PD, Parkinson’s disease; MMSE, mini–mental state examination; DA, dopamine; ROS, reactive oxygen species; MAO, monoamine oxidase; CNS, central nervous system; H2O2, peroxide; SOD, superoxide dismutase; CSF, cerebrospinal fluid;
In recent years, it has gained more and more focus that oxidative stress is implicated in the pathophysiology of Parkinson’s disease(PD) as well as the potential toxicity of levodopato nigral cells. Also, an increasing body of evidence suggests that taurine plays an important role in anti-oxidant function. This study aimed to investigate the relationship between plasma taurine level and clinical variables and the cumulative dosage of levodopa in PD patients. 44 treated patients with PD (all receive levodopa), 68 untreated patients with PD and 96 age-and sex-matched healthy controls were recruited.
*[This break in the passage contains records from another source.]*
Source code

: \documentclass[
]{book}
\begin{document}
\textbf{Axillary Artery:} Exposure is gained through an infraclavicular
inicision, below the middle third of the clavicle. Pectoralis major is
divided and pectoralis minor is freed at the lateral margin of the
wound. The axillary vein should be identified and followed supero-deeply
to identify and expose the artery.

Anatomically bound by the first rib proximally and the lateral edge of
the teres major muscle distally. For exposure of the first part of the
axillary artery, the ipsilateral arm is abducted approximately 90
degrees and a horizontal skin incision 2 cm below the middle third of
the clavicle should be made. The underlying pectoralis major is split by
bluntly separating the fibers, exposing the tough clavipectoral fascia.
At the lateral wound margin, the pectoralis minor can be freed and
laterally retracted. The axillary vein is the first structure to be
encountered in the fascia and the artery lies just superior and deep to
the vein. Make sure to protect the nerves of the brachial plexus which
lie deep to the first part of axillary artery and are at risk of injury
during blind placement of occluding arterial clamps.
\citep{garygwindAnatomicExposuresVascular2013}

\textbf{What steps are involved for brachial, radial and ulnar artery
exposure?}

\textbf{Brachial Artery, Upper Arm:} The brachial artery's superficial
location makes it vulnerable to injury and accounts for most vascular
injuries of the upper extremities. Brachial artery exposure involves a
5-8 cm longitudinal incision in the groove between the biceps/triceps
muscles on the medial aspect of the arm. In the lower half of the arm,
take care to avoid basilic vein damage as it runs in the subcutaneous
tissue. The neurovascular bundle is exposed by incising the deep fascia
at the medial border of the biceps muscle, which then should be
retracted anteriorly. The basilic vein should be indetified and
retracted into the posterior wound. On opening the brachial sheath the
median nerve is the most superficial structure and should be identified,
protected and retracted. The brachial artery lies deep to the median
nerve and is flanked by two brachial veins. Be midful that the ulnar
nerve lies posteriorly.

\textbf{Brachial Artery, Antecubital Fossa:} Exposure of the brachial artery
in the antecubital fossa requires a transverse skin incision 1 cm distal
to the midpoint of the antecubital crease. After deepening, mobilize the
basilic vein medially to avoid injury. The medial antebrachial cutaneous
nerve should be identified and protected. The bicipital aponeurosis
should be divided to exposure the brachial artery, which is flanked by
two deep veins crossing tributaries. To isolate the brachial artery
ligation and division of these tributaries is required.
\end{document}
Clinical data such as age, gender, duration, Hoehn and Yahr stage and medication history were collected. Approximate cumulative dosage of levodopa was calculated to indicate the toxicity of chronic intake of levodopa. Plasma levels of taurine were measured by HPLC-RF. Plasma taurine levels were significantly lower in both treated and untreated PD than healthy controls. Much lower plasma taurine level was found in treated PD than the untreated. Furthermore, plasma taurine level was negatively associated with cumulative levodopa dosage in PD. Our preliminary study indicates that taurine may play an important role in pathophysiology of PD and toxicity of chronic levodopa treatment.
PD is the second most common neurodegenerative disorder characterized by selectively loss of dopamine (DA)-containing neurons in the substantia nigra and a concomitant reduction of DA in the striatum. Levodopa, a natural precursor of DA, has been the‘gold standard’ therapy for PD patients for decades . However, the pathophysiology of PD is up to now still poorly understood.
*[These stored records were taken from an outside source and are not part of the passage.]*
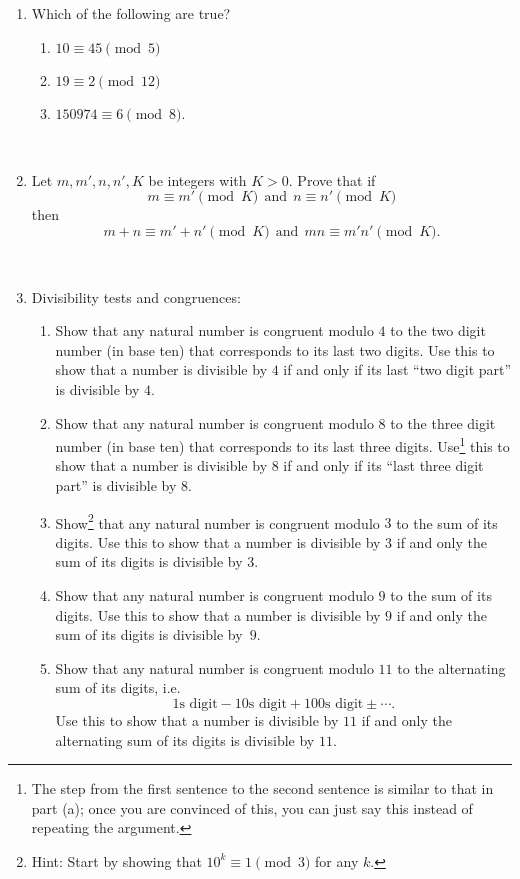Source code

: \documentclass{amsart}
\begin{document}
\begin{enumerate}

\item Which of the following are true?
\begin{enumerate}
\item $10 \equiv 45 \pmod 5$
\item $19 \equiv 2 \pmod{12}$
\item $150974 \equiv 6 \pmod 8$.
\end{enumerate}


\


\item Let $m,m',n,n',K$ be integers with $K>0$. Prove that if
\[ m \equiv m' \pmod K \ \ \text{and}\  \ n \equiv n' \pmod K\]
then
\[ m+n \equiv m'+n' \pmod K \ \ \text{and} \ \ mn \equiv m'n'\pmod K.\]

\





\item Divisibility tests and congruences:
\begin{enumerate}
\item Show that any natural number is congruent modulo $4$ to the two digit number (in base ten) that corresponds to its last two digits. Use this to show that a number is divisible by $4$ if and only if its last ``two digit part'' is divisible by $4$.
\item Show that any natural number is congruent modulo $8$ to the three digit number (in base ten) that corresponds to its last three digits. Use\footnote{The step from the first sentence to the second sentence is similar to that in part (a); once you are convinced of this, you can just say this instead of repeating the argument.} this to show that a number is divisible by $8$ if and only if its ``last three digit part'' is divisible by $8$.
\item Show\footnote{Hint: Start by showing that $10^k \equiv 1 \pmod 3$ for any $k$.} that any natural number is congruent modulo $3$ to the sum of its digits. Use this to show that a number is divisible by $3$ if and only the sum of its digits is divisible by $3$.
\item Show that any natural number is congruent modulo $9$ to the sum of its digits. Use this to show that a number is divisible by $9$ if and only the sum of its digits is divisible by~$9$.
\item Show that any natural number is congruent modulo $11$ to the alternating sum of its digits, i.e.
\[ \text{1s digit} - \text{10s digit} + \text{100s digit} \pm \cdots.\]
Use this to show that a number is divisible by $11$ if and only the alternating sum of its digits is divisible by $11$.
\end{enumerate}


\end{enumerate}
\end{document}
More and more focus comes to that oxidative stress is implicated in the pathophysiology of PD, manifested as protein oxidation, lipid peroxidation, DNA oxidation and so on . Moreover, there has been an increasing concern that levodopa may be toxic to dopaminergic neurons [3-5], mainly because of its potential to autoxidize from a catechol to a quinine and to generate other forms of reactive oxygen species (ROS) .
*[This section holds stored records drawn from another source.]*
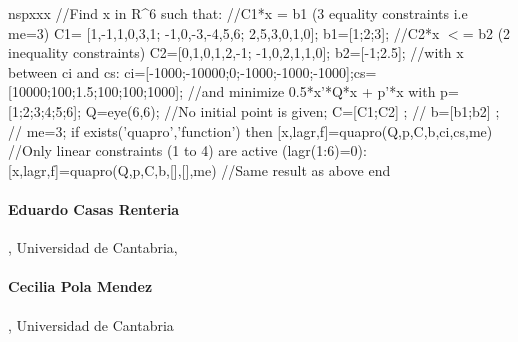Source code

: \begin{examples}
  \begin{mintednsp}{nspxxx}
    //Find x in R^6 such that:
    //C1*x = b1 (3 equality constraints i.e me=3)
    C1= [1,-1,1,0,3,1;
        -1,0,-3,-4,5,6;
        2,5,3,0,1,0];
    b1=[1;2;3];
    //C2*x $<$= b2 (2 inequality constraints)
    C2=[0,1,0,1,2,-1;  -1,0,2,1,1,0];
    b2=[-1;2.5];
    //with  x between ci and cs:
    ci=[-1000;-10000;0;-1000;-1000;-1000];cs=[10000;100;1.5;100;100;1000];
    //and minimize 0.5*x'*Q*x + p'*x with
    p=[1;2;3;4;5;6]; Q=eye(6,6);
    //No initial point is given;
    C=[C1;C2] ; //
    b=[b1;b2] ;  //
    me=3;
    if exists('quapro','function') then 
     [x,lagr,f]=quapro(Q,p,C,b,ci,cs,me)
     //Only linear constraints (1 to 4) are active (lagr(1:6)=0):
     [x,lagr,f]=quapro(Q,p,C,b,[],[],me)   //Same result as above 
    end
\end{mintednsp} 
\end{examples}
\begin{manseealso}
\end{manseealso}

\begin{authors}
  \paragraph{Eduardo Casas  Renteria} , Universidad de Cantabria,
  \paragraph{Cecilia Pola Mendez}  , Universidad de Cantabria 
\end{authors}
Taurine, an endogenous amino acid (2-aminoethanesulfonic acid), is abundant in excitable tissues such as brain, retina, cardiac muscle and skeletal muscle . Both in vitro and in vivo studies together demonstrate that the anti-oxidative activity of taurine is a vital avenue of cytoprotection [8-12]. Additionally, our previous study has reported that plasma taurine level was decreased in patients with PD . Also, there are lines of evidence that taurine may exhibit cytoprotective effect by acting as a scavenger for harmful free radicals produced by DA or levodopa [14, 15].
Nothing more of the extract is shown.